A tranco lento, con un énfasis cada vez más evidentemente puesto en las mayúsculas, la película va recorriendo los tópicos de poder y sumisión que supone el astillero como símbolo: la Ley, la Locura, el Sexo, La Traición. Allí parece estar puesta –y agotada– toda la energía necesaria para desmontar esta complejísima novela. Pero reducida a trama, desgajada del envolvente discurso onettiano, no dice nada claramente. Onetti nunca suscribió una versión tan tajantemente material de los móviles de un crimen, un chantaje o un robo. Onetti no era Chandler. Pero hay algo más: la película puede ser vista como una puesta en escena de lo difícil que es leer El astillero, y en este punto es donde más sorprende la frialdad de la lectura, su incapacidad para transmitir la más mínima emoción más allá de actuaciones didácticas, lecciones de elipsis y metáforas de conceptos.

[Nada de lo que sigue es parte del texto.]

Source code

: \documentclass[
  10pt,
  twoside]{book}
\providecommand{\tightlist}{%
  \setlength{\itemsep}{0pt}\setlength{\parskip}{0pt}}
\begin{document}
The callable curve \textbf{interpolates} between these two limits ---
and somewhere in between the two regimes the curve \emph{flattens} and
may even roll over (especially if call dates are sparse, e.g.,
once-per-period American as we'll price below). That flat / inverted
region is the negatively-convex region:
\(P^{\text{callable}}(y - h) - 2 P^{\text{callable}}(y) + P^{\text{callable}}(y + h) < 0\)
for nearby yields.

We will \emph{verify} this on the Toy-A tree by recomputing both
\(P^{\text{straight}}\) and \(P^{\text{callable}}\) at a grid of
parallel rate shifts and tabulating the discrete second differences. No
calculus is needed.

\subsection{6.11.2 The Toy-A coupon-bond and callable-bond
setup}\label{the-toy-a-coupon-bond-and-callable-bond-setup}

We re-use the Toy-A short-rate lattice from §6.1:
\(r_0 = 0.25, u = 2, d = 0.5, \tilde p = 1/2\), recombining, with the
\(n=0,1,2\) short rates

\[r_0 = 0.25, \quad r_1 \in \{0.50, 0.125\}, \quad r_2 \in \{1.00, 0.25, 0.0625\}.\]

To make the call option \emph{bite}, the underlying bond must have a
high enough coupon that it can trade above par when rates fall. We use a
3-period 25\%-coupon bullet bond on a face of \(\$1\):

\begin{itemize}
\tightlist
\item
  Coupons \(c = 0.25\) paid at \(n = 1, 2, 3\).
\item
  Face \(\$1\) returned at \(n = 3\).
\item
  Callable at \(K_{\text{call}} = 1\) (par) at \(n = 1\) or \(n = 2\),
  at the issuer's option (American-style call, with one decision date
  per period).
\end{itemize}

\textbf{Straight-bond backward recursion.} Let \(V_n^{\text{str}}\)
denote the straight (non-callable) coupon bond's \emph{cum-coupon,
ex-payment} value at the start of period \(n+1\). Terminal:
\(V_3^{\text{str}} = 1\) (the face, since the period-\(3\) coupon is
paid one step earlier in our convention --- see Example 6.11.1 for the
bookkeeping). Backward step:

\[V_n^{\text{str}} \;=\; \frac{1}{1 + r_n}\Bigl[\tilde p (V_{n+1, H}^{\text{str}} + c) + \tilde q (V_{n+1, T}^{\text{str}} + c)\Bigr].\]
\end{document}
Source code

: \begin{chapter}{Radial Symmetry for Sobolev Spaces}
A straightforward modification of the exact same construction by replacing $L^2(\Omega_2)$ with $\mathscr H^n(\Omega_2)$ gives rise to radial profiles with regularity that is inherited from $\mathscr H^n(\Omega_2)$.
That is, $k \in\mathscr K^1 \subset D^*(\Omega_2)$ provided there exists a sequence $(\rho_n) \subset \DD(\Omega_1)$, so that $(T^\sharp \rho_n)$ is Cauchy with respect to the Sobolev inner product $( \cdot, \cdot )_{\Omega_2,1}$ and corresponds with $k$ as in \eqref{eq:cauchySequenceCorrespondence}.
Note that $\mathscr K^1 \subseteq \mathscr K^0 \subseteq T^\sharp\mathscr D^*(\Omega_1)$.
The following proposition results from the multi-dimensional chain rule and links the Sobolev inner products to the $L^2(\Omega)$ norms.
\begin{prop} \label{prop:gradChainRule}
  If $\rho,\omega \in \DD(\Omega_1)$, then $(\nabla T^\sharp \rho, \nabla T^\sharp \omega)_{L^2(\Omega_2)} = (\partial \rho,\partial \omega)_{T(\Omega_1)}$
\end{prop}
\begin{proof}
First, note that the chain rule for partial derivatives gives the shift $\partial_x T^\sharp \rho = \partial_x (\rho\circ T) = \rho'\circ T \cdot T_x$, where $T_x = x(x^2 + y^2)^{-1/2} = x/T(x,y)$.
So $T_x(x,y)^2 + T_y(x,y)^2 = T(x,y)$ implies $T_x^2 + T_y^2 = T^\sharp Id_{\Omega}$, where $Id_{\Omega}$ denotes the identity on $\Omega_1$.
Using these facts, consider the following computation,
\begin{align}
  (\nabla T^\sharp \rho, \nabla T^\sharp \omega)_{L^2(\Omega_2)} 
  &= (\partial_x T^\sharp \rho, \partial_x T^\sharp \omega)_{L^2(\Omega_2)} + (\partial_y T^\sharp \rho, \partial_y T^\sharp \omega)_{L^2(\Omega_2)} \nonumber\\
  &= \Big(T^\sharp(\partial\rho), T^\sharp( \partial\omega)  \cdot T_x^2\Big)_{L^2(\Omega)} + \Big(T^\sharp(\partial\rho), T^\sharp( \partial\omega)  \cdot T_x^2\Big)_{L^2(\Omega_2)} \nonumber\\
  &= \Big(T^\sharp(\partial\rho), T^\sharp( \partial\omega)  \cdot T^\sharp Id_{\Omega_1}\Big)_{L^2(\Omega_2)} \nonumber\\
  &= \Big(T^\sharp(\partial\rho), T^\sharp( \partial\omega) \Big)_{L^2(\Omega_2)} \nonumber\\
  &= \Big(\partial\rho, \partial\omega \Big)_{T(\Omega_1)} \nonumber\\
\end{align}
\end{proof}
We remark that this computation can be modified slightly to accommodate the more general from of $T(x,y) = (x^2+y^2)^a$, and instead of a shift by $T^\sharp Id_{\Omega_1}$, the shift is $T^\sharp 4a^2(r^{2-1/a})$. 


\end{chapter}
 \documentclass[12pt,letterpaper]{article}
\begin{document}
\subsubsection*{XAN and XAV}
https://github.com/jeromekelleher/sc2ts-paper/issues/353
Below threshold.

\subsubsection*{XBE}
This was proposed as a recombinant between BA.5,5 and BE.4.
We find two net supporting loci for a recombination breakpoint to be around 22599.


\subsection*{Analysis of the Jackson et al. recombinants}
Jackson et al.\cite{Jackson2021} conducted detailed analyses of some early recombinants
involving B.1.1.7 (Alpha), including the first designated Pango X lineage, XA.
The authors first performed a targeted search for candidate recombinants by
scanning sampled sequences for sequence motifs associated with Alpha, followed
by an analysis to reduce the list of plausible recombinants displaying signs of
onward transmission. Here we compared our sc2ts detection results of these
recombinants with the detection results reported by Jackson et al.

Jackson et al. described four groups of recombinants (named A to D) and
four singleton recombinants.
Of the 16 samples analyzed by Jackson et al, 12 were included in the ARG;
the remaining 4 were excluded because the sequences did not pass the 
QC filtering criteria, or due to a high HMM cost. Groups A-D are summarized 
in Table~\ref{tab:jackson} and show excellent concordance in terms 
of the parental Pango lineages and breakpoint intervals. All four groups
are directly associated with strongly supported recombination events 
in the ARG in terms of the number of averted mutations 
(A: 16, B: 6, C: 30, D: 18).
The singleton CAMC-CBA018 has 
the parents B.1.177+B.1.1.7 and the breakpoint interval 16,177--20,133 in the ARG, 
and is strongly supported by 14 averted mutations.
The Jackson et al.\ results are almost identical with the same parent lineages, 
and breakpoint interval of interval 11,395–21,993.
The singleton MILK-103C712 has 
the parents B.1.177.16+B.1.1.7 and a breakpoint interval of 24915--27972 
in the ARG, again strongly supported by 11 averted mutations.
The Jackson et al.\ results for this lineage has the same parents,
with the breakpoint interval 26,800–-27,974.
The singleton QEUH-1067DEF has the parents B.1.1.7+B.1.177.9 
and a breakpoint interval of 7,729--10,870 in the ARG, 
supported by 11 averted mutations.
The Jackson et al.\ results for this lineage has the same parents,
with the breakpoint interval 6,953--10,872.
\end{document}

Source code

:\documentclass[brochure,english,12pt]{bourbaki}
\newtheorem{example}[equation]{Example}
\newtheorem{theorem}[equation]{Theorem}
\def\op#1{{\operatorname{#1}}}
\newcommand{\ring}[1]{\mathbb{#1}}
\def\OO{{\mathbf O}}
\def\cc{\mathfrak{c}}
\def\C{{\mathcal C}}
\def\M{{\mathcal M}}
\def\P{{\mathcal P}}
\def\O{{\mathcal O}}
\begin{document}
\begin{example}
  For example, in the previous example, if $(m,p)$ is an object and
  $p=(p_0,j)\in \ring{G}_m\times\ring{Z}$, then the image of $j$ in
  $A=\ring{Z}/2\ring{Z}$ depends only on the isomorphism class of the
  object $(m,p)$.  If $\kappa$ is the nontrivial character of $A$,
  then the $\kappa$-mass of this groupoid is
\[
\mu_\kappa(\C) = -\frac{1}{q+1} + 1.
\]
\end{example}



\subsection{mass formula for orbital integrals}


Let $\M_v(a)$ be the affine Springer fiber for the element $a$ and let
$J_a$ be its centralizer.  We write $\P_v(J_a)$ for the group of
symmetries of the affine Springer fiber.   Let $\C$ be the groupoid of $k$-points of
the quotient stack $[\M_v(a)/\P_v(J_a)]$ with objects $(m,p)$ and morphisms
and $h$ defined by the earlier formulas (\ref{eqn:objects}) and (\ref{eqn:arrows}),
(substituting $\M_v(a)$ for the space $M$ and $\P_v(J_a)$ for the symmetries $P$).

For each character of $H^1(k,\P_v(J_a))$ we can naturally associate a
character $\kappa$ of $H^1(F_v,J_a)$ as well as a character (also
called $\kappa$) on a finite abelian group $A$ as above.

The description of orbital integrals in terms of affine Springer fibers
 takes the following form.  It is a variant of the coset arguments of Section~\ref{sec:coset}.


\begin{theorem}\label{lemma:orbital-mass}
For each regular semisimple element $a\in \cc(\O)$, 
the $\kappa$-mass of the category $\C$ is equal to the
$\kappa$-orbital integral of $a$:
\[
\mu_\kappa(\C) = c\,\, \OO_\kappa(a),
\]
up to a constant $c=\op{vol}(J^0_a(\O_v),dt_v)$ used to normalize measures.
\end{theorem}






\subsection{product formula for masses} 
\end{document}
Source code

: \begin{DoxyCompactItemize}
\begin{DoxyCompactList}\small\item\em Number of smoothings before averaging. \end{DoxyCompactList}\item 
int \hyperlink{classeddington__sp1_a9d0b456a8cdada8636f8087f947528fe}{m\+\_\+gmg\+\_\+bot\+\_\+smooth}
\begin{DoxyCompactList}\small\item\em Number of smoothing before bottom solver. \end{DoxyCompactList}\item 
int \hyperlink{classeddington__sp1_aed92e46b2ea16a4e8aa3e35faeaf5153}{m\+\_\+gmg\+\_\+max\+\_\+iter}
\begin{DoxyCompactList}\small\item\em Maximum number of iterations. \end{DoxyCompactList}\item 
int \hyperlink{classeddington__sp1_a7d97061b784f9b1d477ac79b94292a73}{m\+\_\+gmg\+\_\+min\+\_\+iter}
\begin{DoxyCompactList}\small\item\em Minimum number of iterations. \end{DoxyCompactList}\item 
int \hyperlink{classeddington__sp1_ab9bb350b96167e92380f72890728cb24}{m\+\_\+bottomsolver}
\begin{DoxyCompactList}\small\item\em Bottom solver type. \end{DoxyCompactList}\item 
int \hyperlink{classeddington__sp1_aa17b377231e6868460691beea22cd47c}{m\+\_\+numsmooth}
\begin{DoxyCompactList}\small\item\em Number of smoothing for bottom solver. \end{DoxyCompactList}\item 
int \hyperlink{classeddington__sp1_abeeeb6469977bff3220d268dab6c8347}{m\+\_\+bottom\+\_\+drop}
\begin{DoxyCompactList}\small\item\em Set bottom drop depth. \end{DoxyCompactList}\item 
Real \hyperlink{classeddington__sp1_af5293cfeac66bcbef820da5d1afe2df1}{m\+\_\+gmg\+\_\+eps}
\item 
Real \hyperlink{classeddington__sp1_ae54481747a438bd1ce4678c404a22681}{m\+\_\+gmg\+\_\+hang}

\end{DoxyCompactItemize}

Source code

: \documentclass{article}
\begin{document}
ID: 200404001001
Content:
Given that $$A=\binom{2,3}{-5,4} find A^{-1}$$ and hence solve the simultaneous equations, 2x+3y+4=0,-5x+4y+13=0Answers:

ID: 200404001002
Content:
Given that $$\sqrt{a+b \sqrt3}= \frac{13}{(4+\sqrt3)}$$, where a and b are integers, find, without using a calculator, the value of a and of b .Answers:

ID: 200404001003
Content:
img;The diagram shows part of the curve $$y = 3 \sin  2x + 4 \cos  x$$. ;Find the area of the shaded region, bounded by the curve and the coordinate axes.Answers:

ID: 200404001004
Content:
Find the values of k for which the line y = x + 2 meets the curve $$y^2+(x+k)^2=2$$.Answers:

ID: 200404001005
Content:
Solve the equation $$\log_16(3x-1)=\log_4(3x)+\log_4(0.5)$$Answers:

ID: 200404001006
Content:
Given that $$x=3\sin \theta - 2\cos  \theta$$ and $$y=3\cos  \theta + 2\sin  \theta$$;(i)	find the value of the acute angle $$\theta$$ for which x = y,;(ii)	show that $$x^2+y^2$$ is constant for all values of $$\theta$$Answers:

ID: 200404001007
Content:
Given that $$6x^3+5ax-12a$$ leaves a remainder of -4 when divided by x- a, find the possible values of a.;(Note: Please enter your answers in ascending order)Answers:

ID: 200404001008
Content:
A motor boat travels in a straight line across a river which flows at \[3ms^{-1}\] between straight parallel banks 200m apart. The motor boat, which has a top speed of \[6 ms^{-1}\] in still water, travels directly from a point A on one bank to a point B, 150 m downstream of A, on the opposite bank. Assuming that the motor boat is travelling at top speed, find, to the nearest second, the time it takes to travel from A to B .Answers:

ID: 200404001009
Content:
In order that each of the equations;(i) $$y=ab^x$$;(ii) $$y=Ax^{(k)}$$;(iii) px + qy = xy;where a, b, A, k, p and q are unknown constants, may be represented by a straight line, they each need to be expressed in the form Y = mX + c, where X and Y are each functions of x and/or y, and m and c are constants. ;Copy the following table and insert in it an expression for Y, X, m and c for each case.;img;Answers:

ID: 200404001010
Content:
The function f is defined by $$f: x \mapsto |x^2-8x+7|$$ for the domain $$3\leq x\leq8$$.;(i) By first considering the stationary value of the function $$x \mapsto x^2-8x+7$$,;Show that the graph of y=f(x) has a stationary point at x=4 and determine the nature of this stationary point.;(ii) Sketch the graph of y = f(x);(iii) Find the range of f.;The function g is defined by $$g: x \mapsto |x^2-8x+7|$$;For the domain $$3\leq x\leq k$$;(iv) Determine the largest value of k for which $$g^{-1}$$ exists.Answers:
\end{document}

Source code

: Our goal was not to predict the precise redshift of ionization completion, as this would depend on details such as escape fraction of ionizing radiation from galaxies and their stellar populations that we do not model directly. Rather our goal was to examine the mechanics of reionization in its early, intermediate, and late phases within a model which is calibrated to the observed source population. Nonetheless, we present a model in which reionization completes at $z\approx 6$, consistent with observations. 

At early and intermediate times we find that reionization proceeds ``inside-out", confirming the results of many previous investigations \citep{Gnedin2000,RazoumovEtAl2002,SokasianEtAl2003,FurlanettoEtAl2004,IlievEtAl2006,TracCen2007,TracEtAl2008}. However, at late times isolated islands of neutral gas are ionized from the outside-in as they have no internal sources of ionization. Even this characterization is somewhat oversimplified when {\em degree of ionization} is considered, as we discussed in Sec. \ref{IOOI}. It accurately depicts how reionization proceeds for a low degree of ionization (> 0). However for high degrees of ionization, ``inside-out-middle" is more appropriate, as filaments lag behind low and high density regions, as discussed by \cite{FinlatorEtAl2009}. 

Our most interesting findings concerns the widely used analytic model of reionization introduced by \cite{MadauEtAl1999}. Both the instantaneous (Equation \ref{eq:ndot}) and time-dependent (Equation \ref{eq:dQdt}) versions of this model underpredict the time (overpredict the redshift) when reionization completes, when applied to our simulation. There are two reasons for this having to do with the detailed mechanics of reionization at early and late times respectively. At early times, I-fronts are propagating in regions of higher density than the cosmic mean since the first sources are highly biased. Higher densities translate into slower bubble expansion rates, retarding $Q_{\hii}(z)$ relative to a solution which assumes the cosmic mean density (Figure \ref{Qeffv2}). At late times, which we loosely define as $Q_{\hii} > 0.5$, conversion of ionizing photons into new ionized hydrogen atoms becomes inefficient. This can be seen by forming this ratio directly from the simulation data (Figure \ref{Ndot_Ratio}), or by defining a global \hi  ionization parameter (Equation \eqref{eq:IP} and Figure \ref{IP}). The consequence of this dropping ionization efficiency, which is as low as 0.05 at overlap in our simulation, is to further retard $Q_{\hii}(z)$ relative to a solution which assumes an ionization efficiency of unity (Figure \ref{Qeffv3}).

Los onettianos de ley (ya que es de suponer que quienes vean el film sin conocer un poco de su universo narrativo van a encontrar serias dificultades en entender de qué va este policial que apenas produce intriga) se preguntarán si, al fin y al cabo, no pasa con Onetti algo similar a lo que pasa con García Márquez cuando se intenta llevarlos a la pantalla. Trampa impiadosa para cineastas, la adaptación de esta clase de obra sirve para confirmar que la literatura, cuando el cine la desafía un poco deportivamente, gana.